La réalité des vins mousseux gascons, c’est l’emplacement : une cartographie intime, loin des logiques industrielles ou touristiques de masse.

  • Vignobles proches de l’Adour : fraîcheur, acidité, parfaits pour des bases effervescentes légères.
  • Coteaux d’Eauze, Condom, Vic-Fezensac : expérimentations sur l’Ugni Blanc, vignes plantées sur des sables fauves donnant des vins droits, ciselés.
  • Projets collectifs, comme la Cave de Plaimont, qui réalise parfois des cuvées mousseuses pour le marché local ou d’exportation limitée.

Aujourd’hui, une dizaine de domaines se distinguent : le Domaine de Pellehaut avec son “Harmonie de Gascogne Bulles”, le Domaine de Polignac à Lagraulet-du-Gers, ou encore la cave coopérative de Saint-Mont et ses essais sporadiques de mousseux rosé à base de Tannat et de Pinenc. Leur production reste en deçà de 2% du volume total des vins du Gers, soit environ 6 000 à 7 000 hectolitres par an selon les chiffres 2022 (source : Interprofession des Vins de Gascogne, vins-cotes-gascogne.fr).

Marchés, reconnaissance et défi d’image

Une bulle loin des projecteurs

La faible production d’effervescents tient à plusieurs facteurs :

  1. Un héritage commercial concentré sur l’Armagnac et les vins blancs tranquilles d’exportation (80% de la production expédiée à l’international, en premier lieu aux Pays-Bas, Allemagne, Belgique – source : Plaimont Producteurs, rapport 2023).
  2. L’absence d’une IGP ou d’une AOP “effervescente” spécifique, contrairement à Limoux, Die ou à la Loire. Ceci limite la valorisation et la notoriété.
  3. L’association locale du vin pétillant à un usage festif moins ancré dans les rituels gascons traditionnels : ici, les fêtes s’arrosent de blanc sec, de Floc ou d’Armagnac – le mousseux est longtemps resté l’apanage du “vin pour touristes”.

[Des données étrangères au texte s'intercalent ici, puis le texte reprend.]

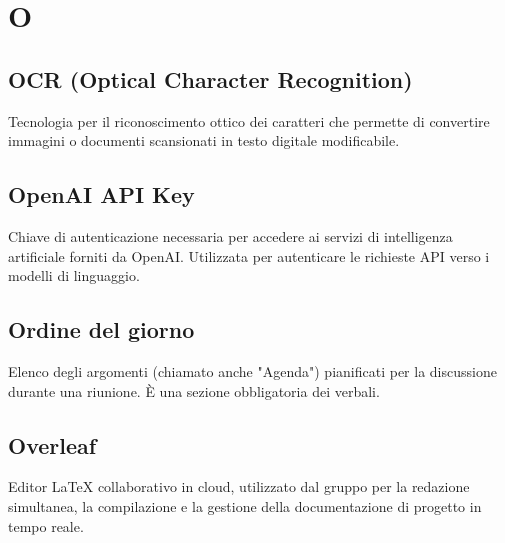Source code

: \documentclass[a4paper, 11pt, oneside]{scrartcl} %
\begin{document}
\vspace{0.5cm}


\section*{O}


\subsection*{OCR (Optical Character Recognition)}
Tecnologia per il riconoscimento ottico dei caratteri che permette di convertire immagini o documenti scansionati in testo digitale modificabile.
\vspace{0.5cm}

\subsection*{OpenAI API Key}


Chiave di autenticazione necessaria per accedere ai servizi di intelligenza artificiale forniti da OpenAI. Utilizzata per autenticare le richieste API verso i modelli di linguaggio.

\vspace{0.5cm}

\subsection*{Ordine del giorno}


Elenco degli argomenti (chiamato anche "Agenda") pianificati per la discussione durante una riunione. È una sezione obbligatoria dei verbali.

\subsection*{Overleaf}
Editor LaTeX collaborativo in cloud, utilizzato dal gruppo per la redazione simultanea, la compilazione e la gestione della documentazione di progetto in tempo reale.
\vspace{0.5cm}

\vspace{0.5cm}
\end{document}
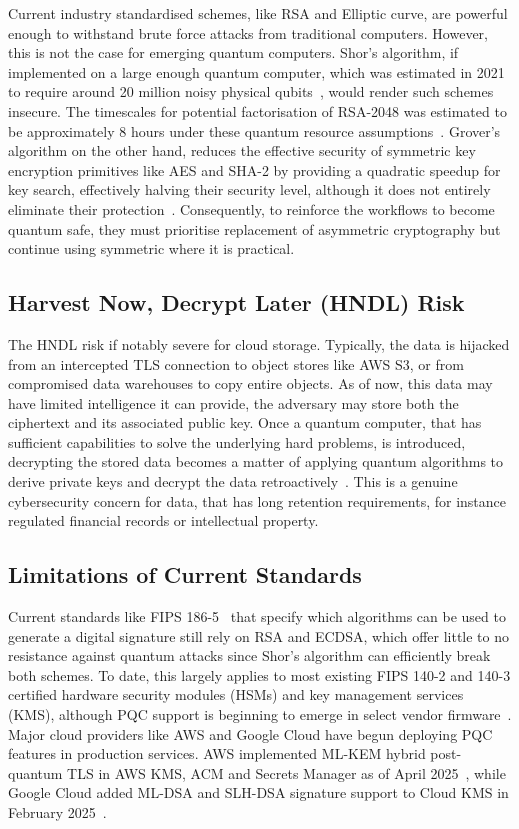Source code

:\documentclass[12pt,a4paper]{article}
\begin{document}
Current industry standardised schemes, like RSA and Elliptic curve, are powerful enough to withstand brute force attacks from traditional computers. However, this is not the case for emerging quantum computers. Shor's algorithm, if implemented on a large enough quantum computer, which was estimated in 2021 to require around 20 million noisy physical qubits~\cite{gidney-ekera-2021}, would render such schemes insecure. The timescales for potential factorisation of RSA-2048 was estimated to be approximately 8 hours under these quantum resource assumptions~\cite{gidney-ekera-2021}. Grover's algorithm on the other hand, reduces the effective security of symmetric key encryption primitives like AES and SHA-2 by providing a quadratic speedup for key search, effectively halving their security level, although it does not entirely eliminate their protection~\cite{grover1996}. Consequently, to reinforce the workflows to become quantum safe, they must prioritise replacement of asymmetric cryptography but continue using symmetric where it is practical.

\subsection{Harvest Now, Decrypt Later (HNDL) Risk}

The HNDL risk if notably severe for cloud storage. Typically, the data is hijacked from an intercepted TLS connection to object stores like AWS S3, or from compromised data warehouses to copy entire objects. As of now, this data may have limited intelligence it can provide, the adversary may store both the ciphertext and its associated public key. Once a quantum computer, that has sufficient capabilities to solve the underlying hard problems, is introduced, decrypting the stored data becomes a matter of applying quantum algorithms to derive private keys and decrypt the data retroactively~\cite{sectigo-hndl-2025,hashicorp-hndl-2025}. This is a genuine cybersecurity concern for data, that has long retention requirements, for instance regulated financial records or intellectual property. 

\subsection{Limitations of Current Standards}
Current standards like FIPS 186-5~\cite{nist-fips-186-5-2023} that specify which algorithms can be used to generate a digital signature still rely on RSA and ECDSA, which offer little to no resistance against quantum attacks since Shor's algorithm can efficiently break both schemes. To date, this largely applies to most existing FIPS 140-2 and 140-3 certified hardware security modules (HSMs) and key management services (KMS), although PQC support is beginning to emerge in select vendor firmware~\cite{thales-mldsa-2025}. Major cloud providers like AWS and Google Cloud have begun deploying PQC features in production services. AWS implemented ML-KEM hybrid post-quantum TLS in AWS KMS, ACM and Secrets Manager as of April 2025~\cite{aws-mlkem-deployment-2025}, while Google Cloud added ML-DSA and SLH-DSA signature support to Cloud KMS in February 2025~\cite{google-cloud-kms-pqc-2025}.
\end{document}
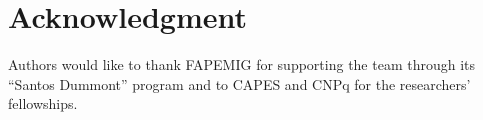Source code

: \documentclass[runningheads,a4paper]{llncs}
\begin{document}









\section*{Acknowledgment}
\label{sec:ack}
Authors would like to thank FAPEMIG for supporting the team through its ``Santos Dummont'' program and to CAPES and CNPq for the researchers' fellowships.


%

\end{document}
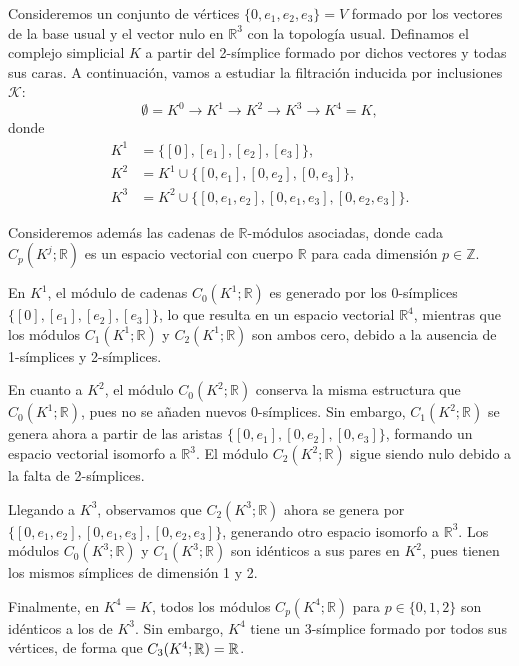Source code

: \begin{ejemplo}
	\label{ex:pers-homology} Consideremos un conjunto de vértices $\{0, e_{1}, e_{2}
	, e_{3}\} = V$ formado por los vectores de la base usual y el vector nulo en $\mathbb{R}
	^{3}$ con la topología usual. Definamos el complejo simplicial $K$ a partir
	del 2-símplice formado por dichos vectores y todas sus caras. A continuación,
	vamos a estudiar la filtración inducida por inclusiones $\mathcal{K}$:
	\[
	\emptyset = K^{0} \to K^{1} \to K^{2} \to K^{3} \to K^{4} = K,
	\]
	donde
	\begin{align*}
		K^{1} & = \{[0], [e_{1}], [e_{2}], [e_{3}]\},                                     \\
		K^{2} & = K^{1} \cup \{[0, e_{1}], [0, e_{2}], [0, e_{3}]\},                      \\
		K^{3} & = K^{2} \cup \{[0, e_{1}, e_{2}], [0, e_{1}, e_{3}], [0, e_{2}, e_{3}]\}.
	\end{align*}
	
	Consideremos además las cadenas de $\mathbb{R}$-módulos asociadas, donde cada $C
	_{p}(K^{j};\mathbb{R})$ es un espacio vectorial con cuerpo $\mathbb{R}$ para cada
	dimensión $p \in \mathbb{Z}$.
	
	En $K^{1}$, el módulo de cadenas $C_{0}(K^{1}; \mathbb{R})$ es generado por
	los 0-símplices $\{ [0], [e_{1}], [e_{2}], [e_{3}] \}$, lo que resulta en un espacio
	vectorial $\mathbb{R}^{4}$, mientras que los módulos
	$C_{1}(K^{1}; \mathbb{R})$ y $C_{2}(K^{1}; \mathbb{R})$ son ambos cero, debido
	a la ausencia de 1-símplices y 2-símplices.
	
	En cuanto a $K^{2}$, el módulo $C_{0}(K^{2}; \mathbb{R})$ conserva la misma
	estructura que $C_{0}(K^{1}; \mathbb{R})$, pues no se añaden nuevos 0-símplices.
	Sin embargo, $C_{1}(K^{2}; \mathbb{R})$ se genera ahora a partir de las aristas
	$\{ [0, e_{1}], [0, e_{2}], [0, e_{3}] \}$, formando un espacio vectorial
	isomorfo a $\mathbb{R}^{3}$. El módulo $C_{2}(K^{2}; \mathbb{R})$ sigue siendo
	nulo debido a la falta de 2-símplices.
	
	Llegando a $K^{3}$, observamos que $C_{2}(K^{3}; \mathbb{R})$ ahora se genera
	por $\{ [0, e_{1}, e_{2}], [0, e_{1}, e_{3}], [0, e_{2}, e_{3}] \}$, generando
	otro espacio isomorfo a $\mathbb{R}^{3}$. Los módulos
	$C_{0}(K^{3}; \mathbb{R})$ y $C_{1}(K^{3}; \mathbb{R})$ son idénticos a sus
	pares en $K^{2}$, pues tienen los mismos símplices de dimensión 1 y 2.
	
	Finalmente, en $K^{4} = K$, todos los módulos $C_{p}(K^{4}; \mathbb{R})$ para
	$p \in \{ 0, 1, 2 \}$ son idénticos a los de $K^{3}$. Sin embargo, $K^{4}$
	tiene un 3-símplice formado por todos sus vértices, de forma que $C_{3}(K^{4};
	\mathbb{R}) = \mathbb{R}$.
	

\end{ejemplo}
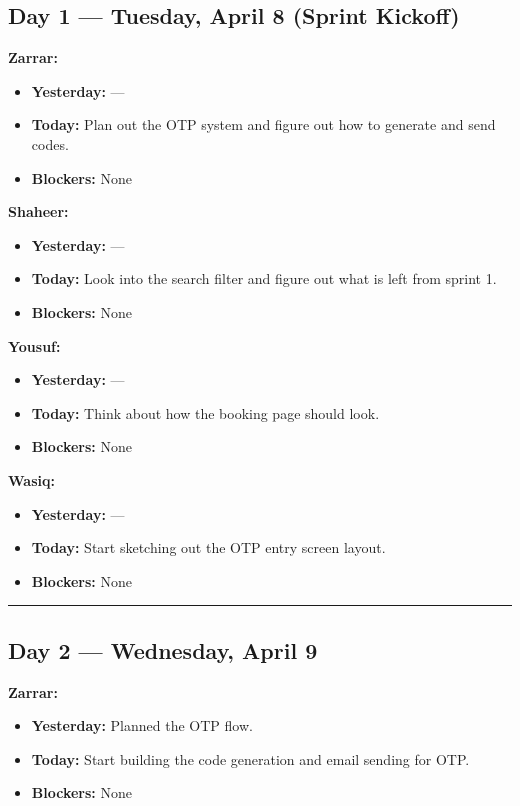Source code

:\documentclass[12pt,a4paper]{article}
\begin{document}
\subsection*{Day 1 --- Tuesday, April 8 (Sprint Kickoff)}

\textbf{Zarrar:}
\begin{itemize}[noitemsep]
    \item \textbf{Yesterday:} ---
    \item \textbf{Today:} Plan out the OTP system and figure out how to generate and send codes.
    \item \textbf{Blockers:} None
\end{itemize}

\textbf{Shaheer:}
\begin{itemize}[noitemsep]
    \item \textbf{Yesterday:} ---
    \item \textbf{Today:} Look into the search filter and figure out what is left from sprint 1.
    \item \textbf{Blockers:} None
\end{itemize}

\textbf{Yousuf:}
\begin{itemize}[noitemsep]
    \item \textbf{Yesterday:} ---
    \item \textbf{Today:} Think about how the booking page should look.
    \item \textbf{Blockers:} None
\end{itemize}

\textbf{Wasiq:}
\begin{itemize}[noitemsep]
    \item \textbf{Yesterday:} ---
    \item \textbf{Today:} Start sketching out the OTP entry screen layout.
    \item \textbf{Blockers:} None
\end{itemize}

\vspace{1em}\hrule\vspace{1em}

\subsection*{Day 2 --- Wednesday, April 9}

\textbf{Zarrar:}
\begin{itemize}[noitemsep]
    \item \textbf{Yesterday:} Planned the OTP flow.
    \item \textbf{Today:} Start building the code generation and email sending for OTP.
    \item \textbf{Blockers:} None
\end{itemize}
\end{document}

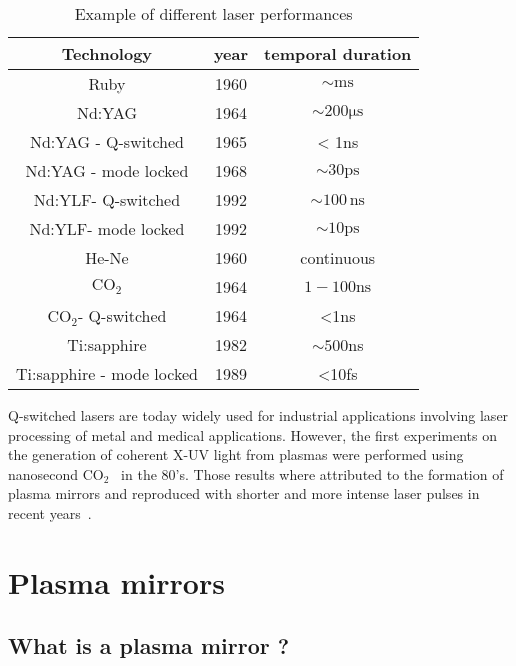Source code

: \begin{table}[H]
\begin{center}
\begin{tabular}{ccc}\toprule
Technology & year & temporal duration \\
\hline
Ruby & 1960 & $\sim \mathrm{ms}$ \\
Nd:YAG & 1964 & $\sim200 \mathrm{\mu s}$ \\
Nd:YAG - Q-switched & 1965 & < 1ns\\
Nd:YAG - mode locked& 1968& $\sim30 \mathrm{ps}$ \\
Nd:YLF- Q-switched & 1992& $\sim100\,\mathrm{ns}$ \\
Nd:YLF- mode locked & 1992& $\sim10 \mathrm{ps}$ \\
He-Ne & 1960 & continuous \\
$\mathrm{CO}_2$ & 1964 & $1-100 \mathrm{ns}$ \\
$\mathrm{CO}_2 $- Q-switched & 1964 & <1ns \\
Ti:sapphire & 1982& $\sim 500$ns \\
Ti:sapphire - mode locked& 1989& <10fs \\
\hline
\end{tabular}
\caption{\label{tab:laserPerfs} Example of different laser performances}
\end{center}
\end{table}



\noindent Q-switched lasers are today widely used for industrial applications involving laser processing of metal and medical applications. However, the first experiments on the generation of coherent X-UV light from plasmas were performed using nanosecond $\mathrm{CO}_2$~\cite{burnett1977harmonic,Carman1981} in the 80's. Those results where attributed to the formation of plasma mirrors and reproduced with shorter and more intense  laser pulses in recent years~\cite{Tarasevitch2000,monot2004high,TheseCedric,borot2011high}.


\section{Plasma mirrors}

\subsection{What is a plasma mirror ?}

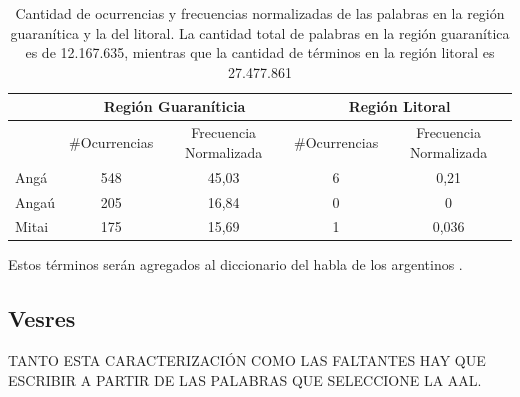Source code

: \begin{table}[]
\centering
\label{tab:guaranismos}
\begin{tabular}{|l|cc|cc|}
\hline
 & \multicolumn{2}{c}{Región Guaraníticia} & \multicolumn{2}{c}{Región Litoral} \\ \hline
      & \#Ocurrencias & Frecuencia Normalizada & \#Ocurrencias & Frecuencia Normalizada \\
Angá  & 548              & 45,03       & 6             & 0,21                  \\
Angaú & 205               & 16,84   & 0               & 0                     \\
Mitai & 175              & 15,69      & 1              & 0,036    \\ \hline              
\end{tabular}
\caption{Cantidad de ocurrencias y frecuencias normalizadas de las palabras en la región guaranítica y la del litoral. La cantidad total de palabras en la región guaranítica es de 12.167.635, mientras que la cantidad de términos en la región litoral es 27.477.861 }

\end{table}

Estos términos serán agregados al diccionario del habla de los argentinos \cite{academia2008diccionario}.

\subsection{Vesres}
\label{sub:versres}
TANTO ESTA CARACTERIZACIÓN COMO LAS FALTANTES HAY QUE ESCRIBIR A PARTIR DE LAS PALABRAS QUE SELECCIONE LA AAL.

Renouveau récent et recherches d’identité

Depuis la décennie 2010, l’intérêt pour les bulles à la mode “nature” ou de zone émergente suscite un regain pour les petits mousseux du Sud-Ouest, relayé dans la presse spécialisée (source : La Revue du Vin de France, dossier “Les nouveaux mousseux français”, 2021). Certains vignerons revendiquent désormais l’élaboration de “pét-nats” (pétillants naturels), non filtrés, sur des micro-parcelles réhabilitées, accentuant la dimension artisanale et la notion de terroir.

Le public recherché ?

  • Les curieux urbains fuyant la standardisation des bulles industrielles.
  • Les restaurateurs à la recherche d’accords décalés (un mousseux de Colombard sur une volaille confite, par exemple : une redécouverte du terroir par la légèreté).
  • La diaspora gasconne, avide de retrouver “le goût de la terre”, même sous la forme inhabituelle d’un vin à fines bulles.

Les vins effervescents du Gers aujourd’hui : entre humour, audace & discrétion

Si la Gascogne n’a jamais fait de la bulle sa bannière, elle offre aujourd’hui quelques cuvées singulières, à l’image du tempérament local : francs, floraux, parfois excentriques, jamais prétentieux. Ces vins sont le fruit d’une terre à expérimenter sans relâche, d’un climat favorisant fraîcheur et vivacité, et d’une envie - discrète mais sincère - de s’inscrire à contre-courant des modèles dominants.

Bulles “à l’ancienne” élaborées suivant la méthode rurale, crémants de Colombard ciselés pour la haute gastronomie, ou pétillants naturels jouant la carte de la spontanéité : les vins effervescents du Gers restent une parenthèse confidentielle mais authentiquement gasconne. Les visiter, c’est choisir l’écart, le murmure, une élégance non ostentatoire.

Face à la tentation de la simplification commerciale, la “bulle gersoise” se révèle comme une invitation au détour. Connaître ses racines historiques, ses contraintes et sa fragilité, c’est mieux comprendre la palette du Sud-Ouest et, peut-être, s’aventurer hors des sentiers battus du vin français, à la recherche de l'inattendu.